» **Description of the task**: Locate all lines in the data below that hold "images" and show them.

» **Listed records**:
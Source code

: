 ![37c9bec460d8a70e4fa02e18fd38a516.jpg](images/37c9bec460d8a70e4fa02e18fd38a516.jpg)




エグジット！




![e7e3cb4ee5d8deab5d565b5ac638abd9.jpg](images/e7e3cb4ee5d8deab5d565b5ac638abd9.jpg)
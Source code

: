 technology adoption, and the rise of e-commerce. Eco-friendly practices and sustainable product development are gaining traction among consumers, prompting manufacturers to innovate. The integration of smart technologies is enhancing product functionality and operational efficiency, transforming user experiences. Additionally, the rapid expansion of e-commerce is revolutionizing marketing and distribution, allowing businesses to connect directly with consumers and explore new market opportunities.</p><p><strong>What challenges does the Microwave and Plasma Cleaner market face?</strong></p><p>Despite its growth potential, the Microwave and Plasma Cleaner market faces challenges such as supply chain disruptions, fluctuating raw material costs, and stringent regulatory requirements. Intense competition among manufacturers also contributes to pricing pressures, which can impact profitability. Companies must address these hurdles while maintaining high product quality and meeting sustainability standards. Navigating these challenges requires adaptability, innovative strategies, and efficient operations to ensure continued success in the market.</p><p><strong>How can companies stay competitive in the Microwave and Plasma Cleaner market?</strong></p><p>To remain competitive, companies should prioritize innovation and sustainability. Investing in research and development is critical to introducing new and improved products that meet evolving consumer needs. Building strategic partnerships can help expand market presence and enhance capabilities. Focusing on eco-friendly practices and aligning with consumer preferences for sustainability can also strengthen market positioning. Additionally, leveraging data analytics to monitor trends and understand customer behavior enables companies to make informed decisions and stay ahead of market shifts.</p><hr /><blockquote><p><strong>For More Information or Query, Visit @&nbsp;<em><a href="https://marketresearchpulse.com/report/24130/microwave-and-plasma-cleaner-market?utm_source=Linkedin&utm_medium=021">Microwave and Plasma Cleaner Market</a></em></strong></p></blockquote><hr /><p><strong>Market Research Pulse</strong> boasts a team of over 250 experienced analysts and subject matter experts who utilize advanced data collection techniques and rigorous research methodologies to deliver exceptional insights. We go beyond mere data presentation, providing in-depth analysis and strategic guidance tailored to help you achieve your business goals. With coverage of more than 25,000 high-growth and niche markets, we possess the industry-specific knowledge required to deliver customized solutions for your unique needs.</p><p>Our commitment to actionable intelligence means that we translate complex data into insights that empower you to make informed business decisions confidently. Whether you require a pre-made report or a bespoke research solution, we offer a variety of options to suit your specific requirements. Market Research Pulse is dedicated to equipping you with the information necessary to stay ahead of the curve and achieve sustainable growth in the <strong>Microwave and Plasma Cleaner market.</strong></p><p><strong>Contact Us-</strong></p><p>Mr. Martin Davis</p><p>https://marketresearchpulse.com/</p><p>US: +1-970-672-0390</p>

» **Written answer**:
: ![37c9bec460d8a70e4fa02e18fd38a516.jpg](images/37c9bec460d8a70e4fa02e18fd38a516.jpg)
![e7e3cb4ee5d8deab5d565b5ac638abd9.jpg](images/e7e3cb4ee5d8deab5d565b5ac638abd9.jpg)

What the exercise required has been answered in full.